We intend to being a global business. And so by being listed on the Australian Stock Exchange, it serves intent and also drives us to say, “Is Australia an interesting country center? Is New Zealand an interesting country center? Is Singapore, is Hong Kong an interesting center?” All those things hold true. So I think it’s a great base from which we can launch what we’re doing here into other countries.

Stuart: Yeah, and it’s fair to say that ASX has been good, too, in terms of that you’ve got a decent multiple now. You’re closer to 300 million than 200 million in the market cap.

Dr. Thakar: Yeah, I think the…I’d probably ignore that, you know, a little bit. I would say the ASX has been incredibly good to us for the quality of the shareholders that we’ve bought onto the register. There’s some just really, really strong institutional shareholders, who are thematic, they understand just your health care.

And I have to say, Stuart, I think, you know, we’re very lucky, frankly.
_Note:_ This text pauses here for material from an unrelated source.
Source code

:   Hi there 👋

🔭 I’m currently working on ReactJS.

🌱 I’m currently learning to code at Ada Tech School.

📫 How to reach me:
But really pleased, you know, the guys like Helen Daly [SP] and [inaudible 00:14:37] who are our shareholders are fantastic.

Stuart: Yeah. So, let’s wind it up with this. As you would vote to a moment ago, this is not going to be a UK business, you’re taking this thing globally, presumably starting with medical systems that are originated ultimately in the UK, but it can be applicable right across the industrialized world, right?

Dr. Thakar: I think it can be applied in industrial as well. We have to think about a couple of things. One, where is the competition? So my view is, I only really want to go somewhere we can win. And by win means scale and the best quality service for our patients.

And I think there are a number of countries that are English speaking, have mature health economies like the UK, but a nation from a digital point of view. Australia being one of them. You have a mature health economy, you’re incredibly good at health services, you’re up there in the world, but your digital market is just growing.

So that shows potential. Ireland potential, Canada’s potential. Once we think about these sort of countries as a first wave, we can obviously look to emerging markets thereafter in Southeast Asia, and that’s why Australia is such a good base for us. But, absolutely, global intention, how many people can we provide better health care to that’s joined up and really accessible? And we shouldn’t stop.

Stuart: Right. So if we were having this conversation a year from now, what do you hope to have achieved with Doctor Care Anywhere?

Dr. Thakar: I think a year from now, there are a couple of things to think about. What I really want to be able to say is point to and say, “How much do our patients really appreciate this service?” Number one, and we already know we have an NPS score that’s over 80, but I want to see patients going, saying to me, “We can’t do without it.”

Stuart: It’s better [inaudible 00:16:11].

Dr. Thakar: Yeah. But you know what, it’s interesting, because…and this is for the whole sector. When things normalize, this becomes the normal, then people are going to expect the service delivered by Amazon. So we’re gonna have to expect to hold that.

The second thing I want is, I want GPs to be saying…every GP or every clinician says, “I want to work on that platform because they look after us, the provider’s training and the provider’s space, to do consults in the way we want to do them.”

And the third thing is really how we deliver better outcomes for our patients. We talked about this extended model of diagnostics, and we’re saving money for the payers. We’re already starting to show we’re saving money. But let’s link saving money to delivering better clinical outcomes.

And surely, that’s got to be the thing that we got to do. And if we can do that, then we truly can scale globally, because why wouldn’t you want a service that is cheaper and better for you clinically. And that’s the thing I really want to able to prove.

Stuart: That’s right. Well, doing good and doing good for yourself as well. Bayju, thank you. It’s been a pleasure and a privilege, and here’s to a great year ahead for Doctor Care Anyway.

Dr. Thakar: Thanks so much, Stuart. Appreciate your time.